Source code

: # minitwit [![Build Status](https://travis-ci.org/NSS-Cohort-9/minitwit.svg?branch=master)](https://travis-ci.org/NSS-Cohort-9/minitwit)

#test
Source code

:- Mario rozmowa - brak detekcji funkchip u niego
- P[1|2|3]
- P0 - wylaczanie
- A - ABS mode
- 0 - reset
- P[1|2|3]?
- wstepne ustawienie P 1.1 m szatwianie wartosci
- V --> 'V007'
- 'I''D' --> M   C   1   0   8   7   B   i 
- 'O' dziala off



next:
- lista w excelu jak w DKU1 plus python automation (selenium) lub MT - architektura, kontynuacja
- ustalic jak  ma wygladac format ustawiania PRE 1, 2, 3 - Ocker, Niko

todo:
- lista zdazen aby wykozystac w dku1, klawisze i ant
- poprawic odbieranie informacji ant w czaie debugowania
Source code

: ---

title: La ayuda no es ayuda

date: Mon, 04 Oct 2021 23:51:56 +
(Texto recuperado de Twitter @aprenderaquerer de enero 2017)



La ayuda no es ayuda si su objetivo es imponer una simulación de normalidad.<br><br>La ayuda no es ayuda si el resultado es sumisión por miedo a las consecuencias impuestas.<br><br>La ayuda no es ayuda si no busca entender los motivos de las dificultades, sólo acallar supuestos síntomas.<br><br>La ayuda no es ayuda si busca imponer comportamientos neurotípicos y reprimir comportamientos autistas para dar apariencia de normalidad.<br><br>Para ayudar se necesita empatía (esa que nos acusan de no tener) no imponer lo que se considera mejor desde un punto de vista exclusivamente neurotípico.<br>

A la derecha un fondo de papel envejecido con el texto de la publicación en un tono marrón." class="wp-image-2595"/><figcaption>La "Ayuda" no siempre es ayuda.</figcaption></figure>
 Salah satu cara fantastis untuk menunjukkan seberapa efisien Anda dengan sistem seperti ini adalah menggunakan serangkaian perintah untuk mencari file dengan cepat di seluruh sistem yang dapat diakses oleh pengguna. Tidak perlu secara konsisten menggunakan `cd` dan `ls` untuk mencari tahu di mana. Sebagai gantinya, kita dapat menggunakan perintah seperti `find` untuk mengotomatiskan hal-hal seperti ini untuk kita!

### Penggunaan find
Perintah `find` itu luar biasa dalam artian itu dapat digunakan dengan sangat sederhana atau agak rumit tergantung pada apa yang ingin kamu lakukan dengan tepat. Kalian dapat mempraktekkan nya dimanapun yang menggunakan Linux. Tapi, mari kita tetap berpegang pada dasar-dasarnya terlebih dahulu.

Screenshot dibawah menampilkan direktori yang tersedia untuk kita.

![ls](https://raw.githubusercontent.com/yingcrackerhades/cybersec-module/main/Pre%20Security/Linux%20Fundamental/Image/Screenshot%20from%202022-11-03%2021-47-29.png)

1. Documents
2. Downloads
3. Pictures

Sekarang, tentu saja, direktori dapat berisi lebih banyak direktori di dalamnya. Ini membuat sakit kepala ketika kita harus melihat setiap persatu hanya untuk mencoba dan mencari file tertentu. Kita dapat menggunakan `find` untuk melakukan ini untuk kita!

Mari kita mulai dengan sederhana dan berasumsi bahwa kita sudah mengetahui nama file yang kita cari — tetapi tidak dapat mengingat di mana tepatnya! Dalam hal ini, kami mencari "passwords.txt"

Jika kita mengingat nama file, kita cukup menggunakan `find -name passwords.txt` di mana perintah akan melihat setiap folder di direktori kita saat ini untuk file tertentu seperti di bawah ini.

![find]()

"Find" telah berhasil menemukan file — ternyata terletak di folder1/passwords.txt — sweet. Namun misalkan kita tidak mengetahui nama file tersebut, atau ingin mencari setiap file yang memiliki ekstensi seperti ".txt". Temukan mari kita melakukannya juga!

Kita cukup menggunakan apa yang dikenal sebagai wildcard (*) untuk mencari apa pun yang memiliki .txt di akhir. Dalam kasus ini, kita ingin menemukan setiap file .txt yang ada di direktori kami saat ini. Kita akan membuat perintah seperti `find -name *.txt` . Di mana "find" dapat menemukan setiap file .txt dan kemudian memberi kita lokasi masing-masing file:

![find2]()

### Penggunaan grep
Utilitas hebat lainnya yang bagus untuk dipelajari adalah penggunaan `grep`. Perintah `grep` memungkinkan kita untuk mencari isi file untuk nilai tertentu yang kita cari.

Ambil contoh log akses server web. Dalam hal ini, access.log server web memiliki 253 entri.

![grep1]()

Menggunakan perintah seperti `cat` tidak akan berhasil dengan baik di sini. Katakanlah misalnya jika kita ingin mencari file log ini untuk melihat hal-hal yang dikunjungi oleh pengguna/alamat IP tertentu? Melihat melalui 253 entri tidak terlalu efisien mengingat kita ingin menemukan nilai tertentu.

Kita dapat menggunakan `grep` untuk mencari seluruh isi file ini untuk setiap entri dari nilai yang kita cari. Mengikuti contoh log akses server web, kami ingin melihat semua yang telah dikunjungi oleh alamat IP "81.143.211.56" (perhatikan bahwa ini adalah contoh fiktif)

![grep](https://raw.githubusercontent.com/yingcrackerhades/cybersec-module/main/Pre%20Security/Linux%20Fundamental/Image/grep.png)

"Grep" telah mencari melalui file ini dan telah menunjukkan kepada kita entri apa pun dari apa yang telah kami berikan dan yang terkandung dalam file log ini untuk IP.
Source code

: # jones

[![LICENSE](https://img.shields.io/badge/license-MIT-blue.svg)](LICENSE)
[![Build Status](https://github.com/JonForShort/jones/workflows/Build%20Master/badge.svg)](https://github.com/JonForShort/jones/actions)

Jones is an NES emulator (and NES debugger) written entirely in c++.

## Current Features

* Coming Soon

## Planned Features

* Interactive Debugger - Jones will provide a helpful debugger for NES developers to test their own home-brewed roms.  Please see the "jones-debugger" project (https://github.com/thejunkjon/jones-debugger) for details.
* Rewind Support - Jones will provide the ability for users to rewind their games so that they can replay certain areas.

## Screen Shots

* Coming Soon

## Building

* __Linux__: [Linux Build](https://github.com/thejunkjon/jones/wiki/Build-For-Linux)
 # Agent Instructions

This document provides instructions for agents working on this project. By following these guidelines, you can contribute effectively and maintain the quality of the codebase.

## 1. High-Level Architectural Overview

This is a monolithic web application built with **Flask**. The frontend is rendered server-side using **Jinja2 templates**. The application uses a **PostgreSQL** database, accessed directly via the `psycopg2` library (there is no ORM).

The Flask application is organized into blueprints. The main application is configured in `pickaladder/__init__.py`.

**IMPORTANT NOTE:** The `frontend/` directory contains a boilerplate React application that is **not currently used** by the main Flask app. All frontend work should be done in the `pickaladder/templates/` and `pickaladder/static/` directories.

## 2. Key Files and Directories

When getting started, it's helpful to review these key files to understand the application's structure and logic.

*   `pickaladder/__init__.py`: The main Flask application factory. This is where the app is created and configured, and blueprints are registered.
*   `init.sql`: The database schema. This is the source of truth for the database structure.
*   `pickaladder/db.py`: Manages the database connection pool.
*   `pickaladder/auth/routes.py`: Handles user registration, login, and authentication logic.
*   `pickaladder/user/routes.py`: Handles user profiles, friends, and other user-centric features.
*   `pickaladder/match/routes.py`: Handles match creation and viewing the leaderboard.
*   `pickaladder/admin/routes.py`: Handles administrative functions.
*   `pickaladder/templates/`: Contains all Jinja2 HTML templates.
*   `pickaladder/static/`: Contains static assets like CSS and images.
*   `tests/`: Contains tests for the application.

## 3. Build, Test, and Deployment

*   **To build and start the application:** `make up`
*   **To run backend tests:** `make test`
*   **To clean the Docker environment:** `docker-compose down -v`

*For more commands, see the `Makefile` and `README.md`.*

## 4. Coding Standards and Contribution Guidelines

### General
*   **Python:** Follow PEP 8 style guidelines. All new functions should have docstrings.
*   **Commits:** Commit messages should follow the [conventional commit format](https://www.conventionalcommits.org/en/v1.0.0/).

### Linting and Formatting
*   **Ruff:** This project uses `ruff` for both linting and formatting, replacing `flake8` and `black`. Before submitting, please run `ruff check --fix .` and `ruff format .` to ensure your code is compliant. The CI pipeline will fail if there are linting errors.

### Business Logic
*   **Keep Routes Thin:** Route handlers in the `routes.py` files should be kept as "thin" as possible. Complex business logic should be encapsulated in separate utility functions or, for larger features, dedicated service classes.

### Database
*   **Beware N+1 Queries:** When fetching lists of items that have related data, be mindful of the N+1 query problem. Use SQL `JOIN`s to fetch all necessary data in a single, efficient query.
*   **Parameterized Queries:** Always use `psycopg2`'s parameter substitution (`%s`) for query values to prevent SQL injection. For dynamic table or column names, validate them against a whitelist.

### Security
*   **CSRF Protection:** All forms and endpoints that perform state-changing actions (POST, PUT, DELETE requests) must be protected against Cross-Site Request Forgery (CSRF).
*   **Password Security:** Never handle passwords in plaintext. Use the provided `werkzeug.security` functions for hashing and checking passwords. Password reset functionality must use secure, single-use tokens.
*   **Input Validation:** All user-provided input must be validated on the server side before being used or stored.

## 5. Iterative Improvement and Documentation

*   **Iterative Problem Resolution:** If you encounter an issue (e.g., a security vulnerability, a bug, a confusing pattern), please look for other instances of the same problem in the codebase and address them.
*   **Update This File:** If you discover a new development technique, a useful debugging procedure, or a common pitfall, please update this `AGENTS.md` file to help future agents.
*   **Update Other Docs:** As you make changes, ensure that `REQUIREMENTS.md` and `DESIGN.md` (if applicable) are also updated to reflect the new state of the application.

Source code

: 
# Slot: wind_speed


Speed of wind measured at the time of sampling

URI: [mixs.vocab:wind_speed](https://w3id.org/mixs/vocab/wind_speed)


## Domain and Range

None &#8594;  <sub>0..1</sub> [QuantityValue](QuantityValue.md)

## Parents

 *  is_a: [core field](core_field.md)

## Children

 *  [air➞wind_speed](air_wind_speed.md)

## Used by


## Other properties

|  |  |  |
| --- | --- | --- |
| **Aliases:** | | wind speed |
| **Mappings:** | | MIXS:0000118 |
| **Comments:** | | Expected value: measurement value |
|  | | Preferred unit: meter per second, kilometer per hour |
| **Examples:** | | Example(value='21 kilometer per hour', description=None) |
* * * * * * * * *
Exercise instructions: Line by line, check the data above for the word "Screenshot" and state how many lines contain it. Give only the number.

Solution for this problem: 2